We shall carefully, then, avoid entering into any controversy touching the dogmas of one religion or the other; we shall not contest the authority of the Scriptures, whatever they may be, Hebrew, Christian, Arabic, or Buddhist; we have put them on one side, and that is all.[20] Descartes has truly observed that every scientific question ought to be examined, even those which are most superstitious and most false, “so as to recognise their just value, and to guard against being deceived by them.”[21] One may be free to consider this essay as an attempt of that kind.
We shall be praised or blamed: we have been so already. We have, for our comfort, the conscientious feeling of having no other object before our eyes but an inquiry into truth,—the truth, the common end towards which the power of every man who believes in progress should tend. “Where truth reigns,” says M. Chevreul, “no disputes or discussions are possible.”[22] The reign of truth is the reign of concord amongst mankind. It is the golden age.
CHAPTER I.
THE HUMAN KINGDOM.
Above inorganic matter, plants, and animals, is placed Man.
Here, without any doubt, man is indeed the first of the organisms, when one tries to place in linear series all those which move on our planet. It is, also, not his relative position in the living world that it is difficult to discover; it is what we may call his true place. What is, in other terms, the value of the differences which separate man from other mammalia? and at what distance is he from the animal that immediately follows him in this linear series which we are supposing? To examine what man is with respect to the highest orders of mammalia, and in a more general manner, to animals, is the primordial question which presents itself in anthropology. It seems at first sight that it would suffice, in order to settle it, to throw a glance on this complete body, formed of the same anatomical elements, absolutely submitted to the same exigences of development, nutrition, and reproduction, as animals.
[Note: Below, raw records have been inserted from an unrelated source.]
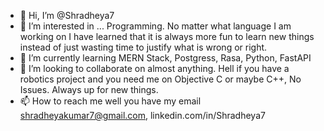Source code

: - 👋 Hi, I’m @Shradheya7
- 👀 I’m interested in ... Programming. No matter what language I am working on I have learned that it is always more fun to learn new things instead of just wasting time to justify what is wrong or right.
- 🌱 I’m currently learning MERN Stack, Postgress, Rasa, Python, FastAPI
- 💞️ I’m looking to collaborate on almost anything. Hell if you have a robotics project and you need me on Objective C or maybe C++, No Issues. Always up for new things.
- 📫 How to reach me well you have my email shradheyakumar7@gmail.com, linkedin.com/in/Shradheya7

<!---
Shradheya7/Shradheya7 is a ✨ special ✨ repository because its `README.md` (this file) appears on your GitHub profile.
You can click the Preview link to take a look at your changes.
--->
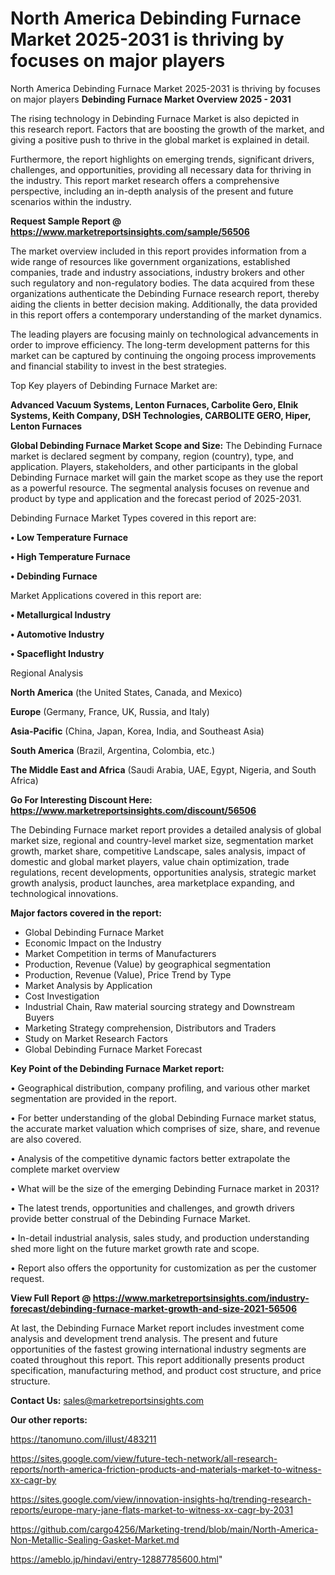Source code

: # North America Debinding Furnace Market 2025-2031 is thriving by focuses on major players
North America Debinding Furnace Market 2025-2031 is thriving by focuses on major players
<Strong> Debinding Furnace Market Overview 2025 - 2031</strong>

The rising technology in Debinding Furnace Market is also depicted in this research report. Factors that are boosting the growth of the market, and giving a positive push to thrive in the global market is explained in detail.

Furthermore, the report highlights on emerging trends, significant drivers, challenges, and opportunities, providing all necessary data for thriving in the industry. This report market research offers a comprehensive perspective, including an in-depth analysis of the present and future scenarios within the industry.

<strong>Request Sample Report @ <a href=https://www.marketreportsinsights.com/sample/56506>https://www.marketreportsinsights.com/sample/56506</a></strong>

The market overview included in this report provides information from a wide range of resources like government organizations, established companies, trade and industry associations, industry brokers and other such regulatory and non-regulatory bodies. The data acquired from these organizations authenticate the Debinding Furnace research report, thereby aiding the clients in better decision making. Additionally, the data provided in this report offers a contemporary understanding of the market dynamics.

The leading players are focusing mainly on technological advancements in order to improve efficiency. The long-term development patterns for this market can be captured by continuing the ongoing process improvements and financial stability to invest in the best strategies.

Top Key players of Debinding Furnace Market are:

<strong>Advanced Vacuum Systems, Lenton Furnaces, Carbolite Gero, Elnik Systems, Keith Company, DSH Technologies, CARBOLITE GERO, Hiper, Lenton Furnaces</strong>

<strong><b>Global Debinding Furnace Market Scope and Size:</b></strong>
The Debinding Furnace market is declared segment by company, region (country), type, and application. Players, stakeholders, and other participants in the global Debinding Furnace market will gain the market scope as they use the report as a powerful resource. The segmental analysis focuses on revenue and product by type and application and the forecast period of 2025-2031.

Debinding Furnace Market Types covered in this report are:

<strong>• Low Temperature Furnace

• High Temperature Furnace

• Debinding Furnace</strong>

Market Applications covered in this report are:

<strong>• Metallurgical Industry

• Automotive Industry

• Spaceflight Industry</strong> 

Regional Analysis

<strong>North America</strong> (the United States, Canada, and Mexico)

<strong>Europe</strong> (Germany, France, UK, Russia, and Italy)

<strong>Asia-Pacific</strong> (China, Japan, Korea, India, and Southeast Asia)

<strong>South America</strong> (Brazil, Argentina, Colombia, etc.)

<strong>The Middle East and Africa</strong> (Saudi Arabia, UAE, Egypt, Nigeria, and South Africa)

<strong>Go For Interesting Discount Here: <a href=https://www.marketreportsinsights.com/discount/56506>https://www.marketreportsinsights.com/discount/56506</a></strong>

The Debinding Furnace market report provides a detailed analysis of global market size, regional and country-level market size, segmentation market growth, market share, competitive Landscape, sales analysis, impact of domestic and global market players, value chain optimization, trade regulations, recent developments, opportunities analysis, strategic market growth analysis, product launches, area marketplace expanding, and technological innovations.

<strong><b>Major factors covered in the report:</b></strong>
<ul>
  <li>Global Debinding Furnace Market </li>
  <li>Economic Impact on the Industry</li>
  <li>Market Competition in terms of Manufacturers</li>
  <li>Production, Revenue (Value) by geographical segmentation</li>
  <li>Production, Revenue (Value), Price Trend by Type</li>
  <li>Market Analysis by Application</li>
  <li>Cost Investigation</li>
  <li>Industrial Chain, Raw material sourcing strategy and Downstream Buyers</li>
  <li>Marketing Strategy comprehension, Distributors and Traders</li>
  <li>Study on Market Research Factors</li>
  <li>Global Debinding Furnace Market Forecast</li>
</ul>

<strong><b>Key Point of the Debinding Furnace Market report:</b></strong>

• Geographical distribution, company profiling, and various other market segmentation are provided in the report.

• For better understanding of the global Debinding Furnace market status, the accurate market valuation which comprises of size, share, and revenue are also covered.

• Analysis of the competitive dynamic factors better extrapolate the complete market overview

• What will be the size of the emerging Debinding Furnace market in 2031?

• The latest trends, opportunities and challenges, and growth drivers provide better construal of the Debinding Furnace Market.

• In-detail industrial analysis, sales study, and production understanding shed more light on the future market growth rate and scope.

• Report also offers the opportunity for customization as per the customer request.

<strong><b>View Full Report @ <a href=https://www.marketreportsinsights.com/industry-forecast/debinding-furnace-market-growth-and-size-2021-56506>https://www.marketreportsinsights.com/industry-forecast/debinding-furnace-market-growth-and-size-2021-56506</a></b></strong>


At last, the Debinding Furnace Market report includes investment come analysis and development trend analysis. The present and future opportunities of the fastest growing international industry segments are coated throughout this report. This report additionally presents product specification, manufacturing method, and product cost structure, and price structure.

<strong>Contact Us:</strong>
sales@marketreportsinsights.com

<strong>Our other reports:</strong>

<a href=https://tanomuno.com/illust/483211>https://tanomuno.com/illust/483211</a>

<a href=https://sites.google.com/view/future-tech-network/all-research-reports/north-america-friction-products-and-materials-market-to-witness-xx-cagr-by>https://sites.google.com/view/future-tech-network/all-research-reports/north-america-friction-products-and-materials-market-to-witness-xx-cagr-by</a>

<a href=https://sites.google.com/view/innovation-insights-hq/trending-research-reports/europe-mary-jane-flats-market-to-witness-xx-cagr-by-2031>https://sites.google.com/view/innovation-insights-hq/trending-research-reports/europe-mary-jane-flats-market-to-witness-xx-cagr-by-2031</a>

<a href=https://github.com/cargo4256/Marketing-trend/blob/main/North-America-Non-Metallic-Sealing-Gasket-Market.md>https://github.com/cargo4256/Marketing-trend/blob/main/North-America-Non-Metallic-Sealing-Gasket-Market.md</a>

<a href=https://ameblo.jp/hindavi/entry-12887785600.html>https://ameblo.jp/hindavi/entry-12887785600.html</a>"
Ought not all this to make us think that we were not altogether made of so immaterial a substance as the philosophers have generally been satisfied to believe? This has not been the case.
Two systems—two theories, are before us. The one pretends that man is but the first among animals, that he is similar to them in the clear and precise sense in which this term is taken in geometry, designing qualities, which may differ ad infinitum, but which still may be comparable.
Another system, supported by the most illustrious names, makes of man a sort of special entity, differing from other organised beings by the distinct and clear nature of his intelligence. It is an opinion adopted and defended to the last by a learned man, to whose memory we cannot, en passant, prevent ourselves from rendering the homage which is his due, Isidore Geoffroy Saint-Hilaire. We find in the second volume of his Histoire Naturelle Générale, almost a return to Cartesian ideas. According to him animals do not think, they possess only that sensibility that plants have not.[23] And the celebrated naturalist agreed with the adoption of a human kingdom, appearing as the crowning-point of the organic and inorganic kingdoms,[24] and as distinct from the second as this is from the third.